### What the task asks:
Say how many lines of the records include the string "variations". Nothing else belongs in the answer.

◇ ◇ ◇ ◇

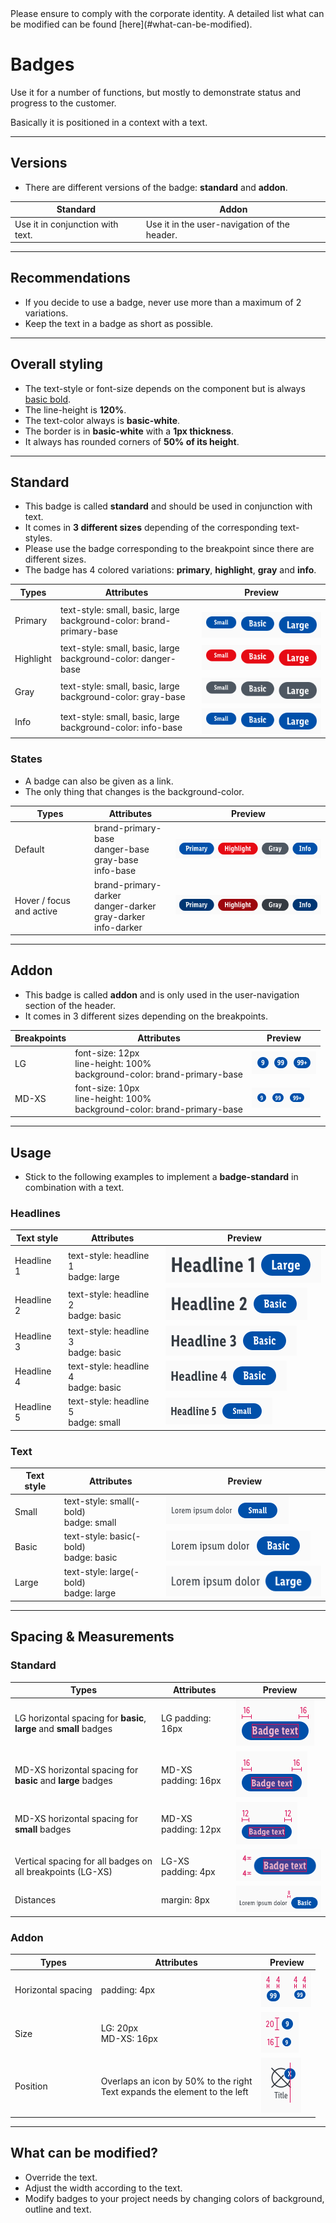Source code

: <AlertInfo alertHeadline="Modifiable">
Please ensure to comply with the corporate identity. A detailed list what can be modified can be found [here](#what-can-be-modified).
</AlertInfo>


# Badges

Use it for a number of functions, but mostly to demonstrate status and progress to the customer.

Basically it is positioned in a context with a text.

---

## Versions

- There are different versions of the badge: **standard** and **addon**.

| Standard | Addon |
|---|---|
| Use it in conjunction with text. | Use it in the user-navigation of the header. |

---

## Recommendations

- If you decide to use a badge, never use more than a maximum of 2 variations.
- Keep the text in a badge as short as possible.

---

## Overall styling

- The text-style or font-size depends on the component but is always [basic bold](../../General/Typography/Typography.md#basic-bold).
- The line-height is **120%**.
- The text-color always is **basic-white**.
- The border is in **basic-white** with a **1px thickness**.
- It always has rounded corners of **50% of its height**.

---

## Standard

- This badge is called **standard** and should be used in conjunction with text.
- It comes in **3 different sizes** depending of the corresponding text-styles.
- Please use the badge corresponding to the breakpoint since there are different sizes.
- The badge has 4 colored variations: **primary**, **highlight**, **gray** and **info**.

| Types | Attributes | Preview |
|---|---|---|
| Primary | text-style: small, basic, large<br>background-color: brand-primary-base | ![primary: LG](assets/standard/LG/primary@1x.png) |
| Highlight | text-style: small, basic, large<br>background-color: danger-base | ![highlight: LG](assets/standard/LG/highlight@1x.png)|
| Gray | text-style: small, basic, large<br>background-color: gray-base | ![gray: LG](assets/standard/LG/gray@1x.png) |
| Info | text-style: small, basic, large<br>background-color: info-base | ![info: LG](assets/standard/LG/info@1x.png)|


### States

- A badge can also be given as a link.
- The only thing that changes is the background-color.

| Types | Attributes | Preview |
|---|---|---|
| Default | brand-primary-base<br>danger-base<br>gray-base<br>info-base | ![state: default](assets/variants/standard/states/default@1x.png) |
| Hover / focus and active | brand-primary-darker<br>danger-darker<br>gray-darker<br>info-darker | ![state: hover](assets/variants/standard/states/hover@1x.png) |

---

## Addon

- This badge is called **addon** and is only used in the user-navigation section of the header.
- It comes in 3 different sizes depending on the breakpoints.

| Breakpoints | Attributes | Preview |
|---|---|---|
| LG | font-size: 12px<br>line-height: 100%<br>background-color: brand-primary-base  | ![pill: LG](assets/variants/pill/LG@1x.png) |
| MD-XS | font-size: 10px<br>line-height: 100%<br>background-color: brand-primary-base | ![pill: MD-XS](assets/variants/pill/MD-XS@1x.png) |

---

## Usage

- Stick to the following examples to implement a **badge-standard** in combination with a text.

### Headlines

| Text style | Attributes | Preview |
|---|---|---|
| Headline 1 | text-style: headline 1<br>badge: large | ![example: headline 1](assets/examples/headline-1@1x.png) |
| Headline 2 | text-style: headline 2<br>badge: basic | ![example: headline 3](assets/examples/headline-2@1x.png) |
| Headline 3 | text-style: headline 3<br>badge: basic | ![example: headline 3](assets/examples/headline-3@1x.png) |
| Headline 4 | text-style: headline 4<br>badge: basic | ![example: headline 4](assets/examples/headline-4@1x.png) |
| Headline 5 | text-style: headline 5<br>badge: small | ![example: headline 5](assets/examples/headline-5@1x.png) |

### Text

| Text style | Attributes | Preview |
|---|---|---|
| Small | text-style: small(-bold)<br>badge: small | ![example: headline 1](assets/examples/small@1x.png) |
| Basic | text-style: basic(-bold)<br>badge: basic | ![example: headline 1](assets/examples/basic@1x.png) |
| Large | text-style: large(-bold)<br>badge: large | ![example: headline 1](assets/examples/large@1x.png) |


---

## Spacing & Measurements

### Standard

| Types | Attributes | Preview |
|---|---|---|
| LG horizontal spacing for **basic**, **large** and **small** badges | LG padding: 16px | ![horizontal-spacing](assets/measurements/standard/lg-horizontal-spacing@1x.png) |
| MD-XS horizontal spacing for **basic** and **large** badges| MD-XS padding: 16px | ![horizontal-spacing](assets/measurements/standard/md-xs-horizontal-spacing-16@1x.png) |
| MD-XS horizontal spacing for **small** badges | MD-XS padding: 12px | ![horizontal-spacing](assets/measurements/standard/md-xs-horizontal-spacing-12@1x.png) |
| Vertical spacing for all badges on all breakpoints (LG-XS) | LG-XS padding: 4px | ![vertical-spacing](assets/measurements/standard/vertical-spacing@1x.png) |
| Distances | margin: 8px | ![distance](assets/measurements/standard/distance@1x.png) |

### Addon

| Types | Attributes | Preview |
|---|---|---|
| Horizontal spacing | padding: 4px | ![horizontal-spacing](assets/measurements/pill/horizontal-spacing@1x.png) |
| Size | LG: 20px<br>MD-XS: 16px | ![vertical-spacing](assets/measurements/pill/size@1x.png) |
| Position | Overlaps an icon by 50% to the right<br>Text expands the element to the left  | ![position](assets/measurements/pill/position@1x.png) |

---

## What can be modified?

- Override the text.
- Adjust the width according to the text.
- Modify badges to your project needs by changing colors of background, outline and text.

◇ ◇ ◇ ◇

### Written answer:
2